If the denaturing condition is removed, some proteins will re-fold and regain activity. This process is called “renaturation." Therefore, all the information necessary for folding is present in the primary structure (sequence) of the protein. During renaturation, the polypeptide chain is thought to fold up into a loose globule by hydrophobic effects, after which small regions of secondary structure form into especially favorable sequences. These sequences then interact with each other to stabilize intermediate structures before the final conformation is attained.
Many proteins have great difficulty renaturing, and proteins that assist other proteins to fold are called “molecular chaperones." They are thought to act by reversibly masking exposed hydrophobic regions to prevent aggregation during the multi-step folding process. Proteins that must cross membranes (eg. mitochondrial proteins) must stay unfolded until they reach their destination, and molecular chaperones may protect and assist during this process.
Protein families/Types of proteins
Proteins are classified in a number of ways, according to structure, function, location and/or properties. For example, many proteins combine tightly with other substances such as carbohydrates (“glycoproteins"), lipids (“lipoproteins"), or metal ions (“metalloproteins"). The diversity of proteins that form from the 20 amino acids is greatly increased by associations such as these. Proteins that are tightly bound to membranes are called “membrane proteins". Proteins with similar activities are given functional classifications. For example, proteins that break down other proteins are called proteases.
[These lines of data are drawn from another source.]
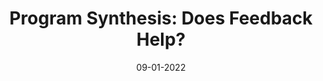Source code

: ---
title: "Program Synthesis: Does Feedback Help?"
collection: publications
permalink: /publication/09-01-2022-paper-title-number-3
date: 09-01-2022
venue: 'CoDS-COMAD'
paperurl: 'https://doi.org/10.1145/3493700.3493756'
citation: 'Harsh Patel*, Praveen Venkatesh*, Shivam Sahni*, Varun Jain*, Mrinal Anand, Mayank Singh. &quot;Program Synthesis: Does Feedback Help?.&quot; <i>ACM India 5th Joint International Conference on Data Science and Management of Data [CoDS-COMAD 2022]</i>.'
---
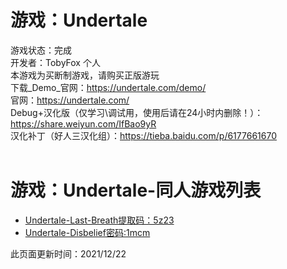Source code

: # 游戏：Undertale
游戏状态：完成<br/>
开发者：TobyFox 个人<br/>
本游戏为买断制游戏，请购买正版游玩<br/>
下载_Demo_官网：<https://undertale.com/demo/><br/>
官网：<https://undertale.com/><br/>
Debug+汉化版（仅学习\调试用，使用后请在24小时内删除！）：<https://share.weiyun.com/IfBao9yR><br/>
汉化补丁（好人三汉化组）：<https://tieba.baidu.com/p/6177661670><br/>
<br/>
# 游戏：Undertale-同人游戏列表
- [Undertale-Last-Breath提取码：5z23](https://ouyhq.lanzouo.com/ioyBvxv1rgd#5z23)
- [Undertale-Disbelief密码:1mcm](https://ouyhq.lanzouo.com/iCopJxv376f)


此页面更新时间：2021/12/22<br/>
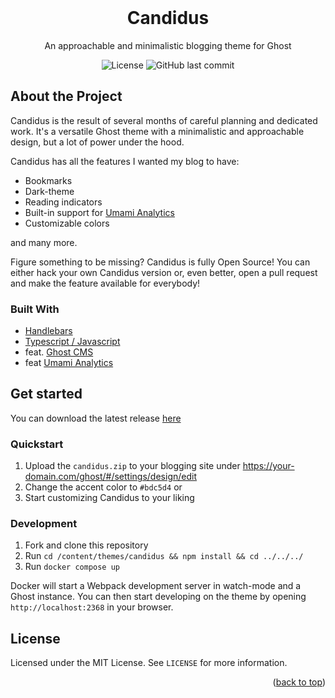 <div id="top"></div>

<!-- PROJECT LOGO -->
<br />
<div align="center">

  <h1 align="center">Candidus</h1>

  <p align="center">
    An approachable and minimalistic blogging theme for Ghost
  </p>
  <div align="center">
    <img alt="License" src="https://img.shields.io/github/license/tq-bit/ville-de-cuisines?style=plastic&logo=MIT"/>
    <img alt="GitHub last commit" src="https://img.shields.io/github/last-commit/tq-bit/candidus?style=plastic&logo=git"/>
  </div>
</div>

## About the Project

Candidus is the result of several months of careful planning and dedicated work. It's a versatile Ghost theme with a minimalistic and approachable design, but a lot of power under the hood.

Candidus has all the features I wanted my blog to have:

- Bookmarks
- Dark-theme
- Reading indicators
- Built-in support for [Umami Analytics](https://umami.is/)
- Customizable colors

and many more.

Figure something to be missing? Candidus is fully Open Source! You can either hack your own Candidus version or, even better, open a pull request and make the feature available for everybody!

### Built With

- [Handlebars](https://handlebarsjs.com/guide/)
- [Typescript / Javascript](https://www.typescriptlang.org/)
- feat. [Ghost CMS](https://ghost.org/)
- feat [Umami Analytics](https://umami.is/)

## Get started

You can download the latest release [here](https://github.com/tq-bit/candidus/releases/download/latest/candidus.zip)

### Quickstart

1. Upload the `candidus.zip` to your blogging site under https://your-domain.com/ghost/#/settings/design/edit
2. Change the accent color to `#bdc5d4` or
3. Start customizing Candidus to your liking

### Development

1. Fork and clone this repository
2. Run `cd /content/themes/candidus && npm install && cd ../../../`
3. Run `docker compose up`

Docker will start a Webpack development server in watch-mode and a Ghost instance. You can then start developing on the theme by opening `http://localhost:2368` in your browser.

<!-- LICENSE -->
## License

Licensed under the MIT License. See `LICENSE` for more information.

<p align="right">(<a href="#top">back to top</a>)</p>

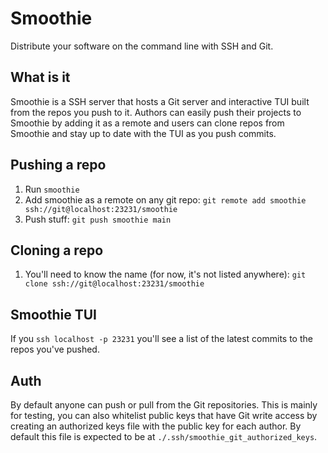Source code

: # Smoothie

Distribute your software on the command line with SSH and Git.

## What is it

Smoothie is a SSH server that hosts a Git server and interactive TUI built from
the repos you push to it. Authors can easily push their projects to Smoothie by
adding it as a remote and users can clone repos from Smoothie and stay up to
date with the TUI as you push commits.

## Pushing a repo

1. Run `smoothie`
2. Add smoothie as a remote on any git repo: `git remote add smoothie ssh://git@localhost:23231/smoothie`
3. Push stuff: `git push smoothie main`

## Cloning a repo

1. You'll need to know the name (for now, it's not listed anywhere): `git clone ssh://git@localhost:23231/smoothie`

## Smoothie TUI

If you `ssh localhost -p 23231` you'll see a list of the latest commits to the repos you've pushed.

## Auth

By default anyone can push or pull from the Git repositories. This is mainly
for testing, you can also whitelist public keys that have Git write access by
creating an authorized keys file with the public key for each author. By
default this file is expected to be at `./.ssh/smoothie_git_authorized_keys`.
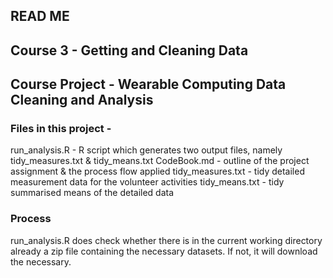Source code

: ## READ ME
## Course 3 - Getting and Cleaning Data
## Course Project - Wearable Computing Data Cleaning and Analysis

### Files in this project -

run_analysis.R - R script which generates two output files, namely tidy_measures.txt & tidy_means.txt
CodeBook.md - outline of the project assignment & the process flow applied
tidy_measures.txt - tidy detailed measurement data for the volunteer activities
tidy_means.txt - tidy summarised means of the detailed data

### Process

run_analysis.R does check whether there is in the current working directory already a zip file containing 
the necessary datasets.  If not, it will download the necessary.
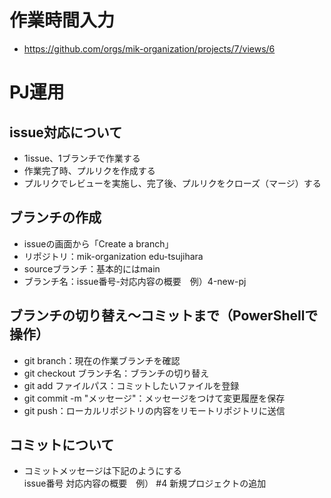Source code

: # 作業時間入力
- https://github.com/orgs/mik-organization/projects/7/views/6

# PJ運用
## issue対応について
- 1issue、1ブランチで作業する
- 作業完了時、プルリクを作成する
- プルリクでレビューを実施し、完了後、プルリクをクローズ（マージ）する
## ブランチの作成
- issueの画面から「Create a branch」
- リポジトリ：mik-organization edu-tsujihara
- sourceブランチ：基本的にはmain
- ブランチ名：issue番号-対応内容の概要　例）4-new-pj
## ブランチの切り替え～コミットまで（PowerShellで操作）
- git branch：現在の作業ブランチを確認
- git checkout ブランチ名：ブランチの切り替え
- git add ファイルパス：コミットしたいファイルを登録
- git commit -m "メッセージ"：メッセージをつけて変更履歴を保存
- git push：ローカルリポジトリの内容をリモートリポジトリに送信
## コミットについて
- コミットメッセージは下記のようにする  
issue番号 対応内容の概要　例） #4 新規プロジェクトの追加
Because almost all proteins arise by an evolutionary process, ie. new ones are derived from old ones, they can be classified into families by their relatedness. Proteins that derive from the same ancestor are called “homologous proteins". Studying the sequences of homologous proteins can give clues to the structure and function of the protein. Residues that are critical for function do not change on an evolutionary timescale; they are referred to as “conserved residues". Identifying such residues by comparing amino acid sequences often helps clarify what a protein is doing or how it is folded. For example the proteases trypsin and chymotrypsin are members of the “serine protease" family; so-named because of a conserved serine residue that is essential to catalyze the reaction. Trypsin and chymotrypsin contain very similar folding patterns and reaction mechanisms. Recognizing a pattern of conserved residues in protein sequences often allows scientists to deduce the function of a protein.